[Task data — start]
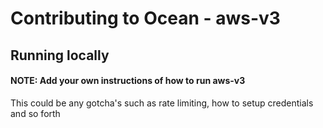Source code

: # Contributing to Ocean - aws-v3

## Running locally

#### NOTE: Add your own instructions of how to run aws-v3

This could be any gotcha's such as rate limiting, how to setup credentials and so forth

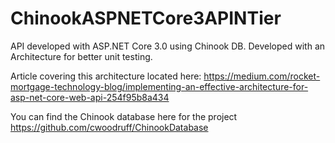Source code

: # ChinookASPNETCore3APINTier
API developed with ASP.NET Core 3.0 using Chinook DB. Developed with an Architecture for better unit testing.

Article covering this architecture located here: https://medium.com/rocket-mortgage-technology-blog/implementing-an-effective-architecture-for-asp-net-core-web-api-254f95b8a434

You can find the Chinook database here for the project https://github.com/cwoodruff/ChinookDatabase

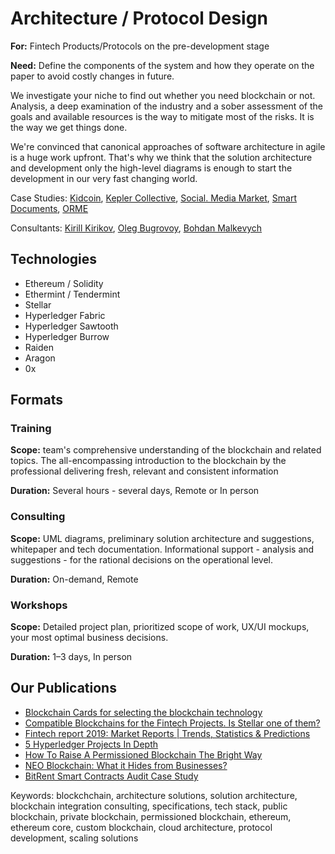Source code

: # Architecture / Protocol Design

**For:** Fintech Products/Protocols on the pre-development stage

**Need:** Define the components of the system and how they operate on the paper to avoid costly changes in future. 

We investigate your niche to find out whether you need blockchain or not. Analysis, a deep examination of the industry and a sober assessment of the goals and available resources is the way to mitigate most of the risks. It is the way we get things done.

We're convinced that canonical approaches of software architecture in agile is a huge work upfront. That's why we think that the solution architecture and development only the high-level diagrams is enough to start the development in our very fast changing world. 

Case Studies: [Kidcoin](../case-studies/kidcoin.md), [Kepler Collective](../case-studies/kepler-collective.md), [Social. Media Market](../case-studies/social.-media-market.md), [Smart Documents](../case-studies/smart-documents.md), [ORME](../case-studies/orme.md)

Consultants: [Kirill Kirikov](../organization/credentials-wip/kirill-kirikov.md), [Oleg Bugrovoy](../organization/credentials-wip/oleg-bugrovoy.md), [Bohdan Malkevych](../organization/credentials-wip/bohdan-malkevych.md)

## Technologies

* Ethereum / Solidity
* Ethermint / Tendermint
* Stellar
* Hyperledger Fabric
* Hyperledger Sawtooth
* Hyperledger Burrow
* Raiden
* Aragon
* 0x

## Formats

### Training 

**Scope:** team's comprehensive understanding of the blockchain and related topics. The all-encompassing introduction to the blockchain by the professional delivering fresh, relevant and consistent information

**Duration:** Several hours - several days, Remote or In person

### Consulting

**Scope:** UML diagrams, preliminary solution architecture and suggestions, whitepaper and tech documentation. Informational support - analysis and suggestions - for the rational decisions on the operational level.

**Duration:** On-demand, Remote

### Workshops

**Scope:** Detailed project plan, prioritized scope of work, UX/UI mockups, your most optimal business decisions.

**Duration:** 1–3 days, In person

## Our Publications

* [Blockchain Cards for selecting the blockchain technology](https://4irelabs.com/blockchain_cards)
* [Compatible Blockchains for the Fintech Projects. Is Stellar one of them?](https://4irelabs.com/blockchain-fintech-stellar)
* [Fintech report 2019: Market Reports \| Trends, Statistics‎ & Predictions](https://4irelabs.com/fintech-report)
* [5 Hyperledger Projects In Depth](https://medium.com/practical-blockchain/5-hyperledger-projects-in-depth-3d14c41f902b)
* [How To Raise A Permissioned Blockchain The Bright Way](https://medium.com/practical-blockchain/how-to-raise-a-permissioned-blockchain-the-bright-way-fb90230538ba)
* [NEO Blockchain: What it Hides from Businesses?](https://medium.com/practical-blockchain/neo-blockchain-what-it-hides-from-businesses-13853f169e9b)
* [BitRent Smart Contracts Audit Case Study](https://medium.com/practical-blockchain/bitrent-smart-contracts-audit-case-study-d7d61a34e9f7)



Keywords: blockchchain, architecture solutions, solution architecture, blockchain integration consulting, specifications, tech stack, public blockchain, private blockchain, permissioned blockchain, ethereum, ethereum core, custom blockchain, cloud architecture, protocol development, scaling solutions

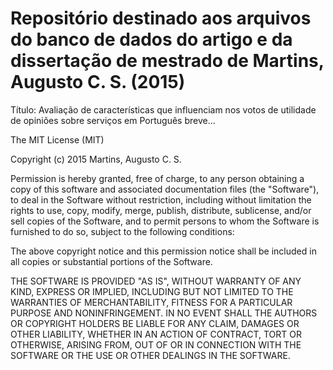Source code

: # Repositório destinado aos arquivos do banco de dados do artigo e da dissertação de mestrado de Martins, Augusto C. S. (2015) 

Título: Avaliação de características que influenciam nos votos de utilidade de opiniões sobre serviços em Português
breve...


The MIT License (MIT)

Copyright (c) 2015 Martins, Augusto C. S. 

Permission is hereby granted, free of charge, to any person obtaining a copy of
this software and associated documentation files (the "Software"), to deal in
the Software without restriction, including without limitation the rights to
use, copy, modify, merge, publish, distribute, sublicense, and/or sell copies of
the Software, and to permit persons to whom the Software is furnished to do so,
subject to the following conditions:

The above copyright notice and this permission notice shall be included in all
copies or substantial portions of the Software.

THE SOFTWARE IS PROVIDED "AS IS", WITHOUT WARRANTY OF ANY KIND, EXPRESS OR
IMPLIED, INCLUDING BUT NOT LIMITED TO THE WARRANTIES OF MERCHANTABILITY, FITNESS
FOR A PARTICULAR PURPOSE AND NONINFRINGEMENT. IN NO EVENT SHALL THE AUTHORS OR
COPYRIGHT HOLDERS BE LIABLE FOR ANY CLAIM, DAMAGES OR OTHER LIABILITY, WHETHER
IN AN ACTION OF CONTRACT, TORT OR OTHERWISE, ARISING FROM, OUT OF OR IN
CONNECTION WITH THE SOFTWARE OR THE USE OR OTHER DEALINGS IN THE SOFTWARE.
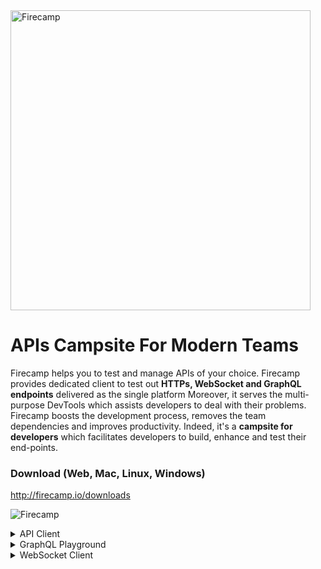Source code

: <img src="https://raw.githubusercontent.com/firecampapp/art/master/logos/full-logo.png?token=ABGX7CIZAHXEBGX2662Q7JS6WVXVM" alt="Firecamp" width="480"/>

# APIs Campsite For Modern Teams
Firecamp helps you to test and manage APIs of your choice. Firecamp provides dedicated client to test out **HTTPs, WebSocket and GraphQL endpoints** delivered as the single platform
Moreover, it serves the multi-purpose DevTools which assists developers to deal with their problems. Firecamp boosts the development process, removes the team dependencies and improves productivity. Indeed, it's a **campsite for developers** which facilitates developers to build, enhance and test their end-points.

### Download (Web, Mac, Linux, Windows)

http://firecamp.io/downloads

![Firecamp](https://raw.githubusercontent.com/shreya-gr/Firecamp/master/images/What%20is%20Firecamp.gif "A campsite for developers")


<details>
  <summary>API Client</summary>

![Firecamp](https://raw.githubusercontent.com/shreya-gr/Firecamp/master/images/Firecamp%20RestAPI.png "A campsite for developers")
</details>

<details>
  <summary>GraphQL Playground </summary>
  
![Firecamp](https://raw.githubusercontent.com/shreya-gr/Firecamp/master/images/Firecamp%20GraphQL%20Playground.png "A campsite for developers")
</details>


<details>
  <summary>WebSocket Client</summary>

![Firecamp](https://raw.githubusercontent.com/shreya-gr/Firecamp/master/images/Firecamp%20WebSocket%20client.png "A campsite for developers")
</details>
[Task data — finish]
**The problem:**
Look over the material above and show each line where "most" appears.

**Exercise response:**
We investigate your niche to find out whether you need blockchain or not. Analysis, a deep examination of the industry and a sober assessment of the goals and available resources is the way to mitigate most of the risks. It is the way we get things done.
**Scope:** Detailed project plan, prioritized scope of work, UX/UI mockups, your most optimal business decisions.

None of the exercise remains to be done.